Source texts of formatted documents

▼

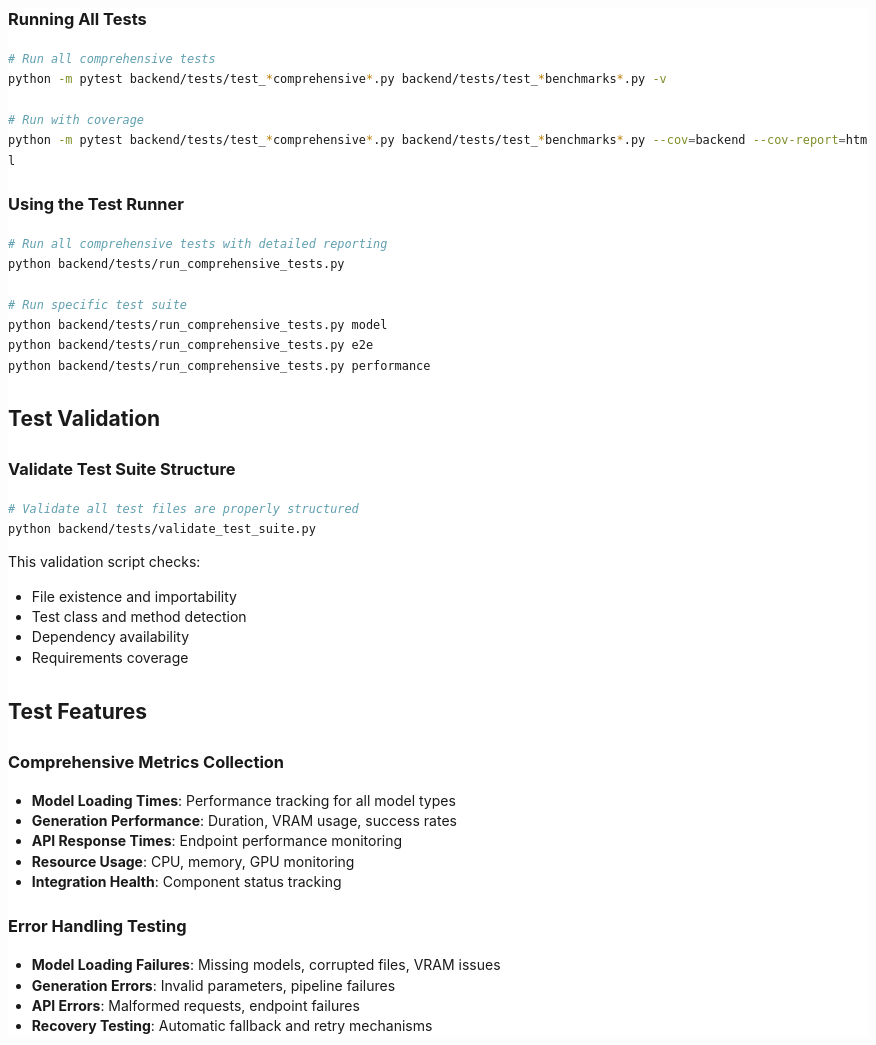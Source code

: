 ### Running All Tests

```bash
# Run all comprehensive tests
python -m pytest backend/tests/test_*comprehensive*.py backend/tests/test_*benchmarks*.py -v

# Run with coverage
python -m pytest backend/tests/test_*comprehensive*.py backend/tests/test_*benchmarks*.py --cov=backend --cov-report=html
```

### Using the Test Runner

```bash
# Run all comprehensive tests with detailed reporting
python backend/tests/run_comprehensive_tests.py

# Run specific test suite
python backend/tests/run_comprehensive_tests.py model
python backend/tests/run_comprehensive_tests.py e2e
python backend/tests/run_comprehensive_tests.py performance
```

## Test Validation

### Validate Test Suite Structure

```bash
# Validate all test files are properly structured
python backend/tests/validate_test_suite.py
```

This validation script checks:

- File existence and importability
- Test class and method detection
- Dependency availability
- Requirements coverage

## Test Features

### Comprehensive Metrics Collection

- **Model Loading Times**: Performance tracking for all model types
- **Generation Performance**: Duration, VRAM usage, success rates
- **API Response Times**: Endpoint performance monitoring
- **Resource Usage**: CPU, memory, GPU monitoring
- **Integration Health**: Component status tracking

### Error Handling Testing

- **Model Loading Failures**: Missing models, corrupted files, VRAM issues
- **Generation Errors**: Invalid parameters, pipeline failures
- **API Errors**: Malformed requests, endpoint failures
- **Recovery Testing**: Automatic fallback and retry mechanisms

▲

▸ **TASK INSTRUCTIONS**: The line containing "- **Integration Health**: Component" and every line after it, up to and including the last line of the records, should be reproduced exactly, with nothing else.

▸ **EXERCISE RESULT**:
- **Integration Health**: Component status tracking

### Error Handling Testing

- **Model Loading Failures**: Missing models, corrupted files, VRAM issues
- **Generation Errors**: Invalid parameters, pipeline failures
- **API Errors**: Malformed requests, endpoint failures
- **Recovery Testing**: Automatic fallback and retry mechanisms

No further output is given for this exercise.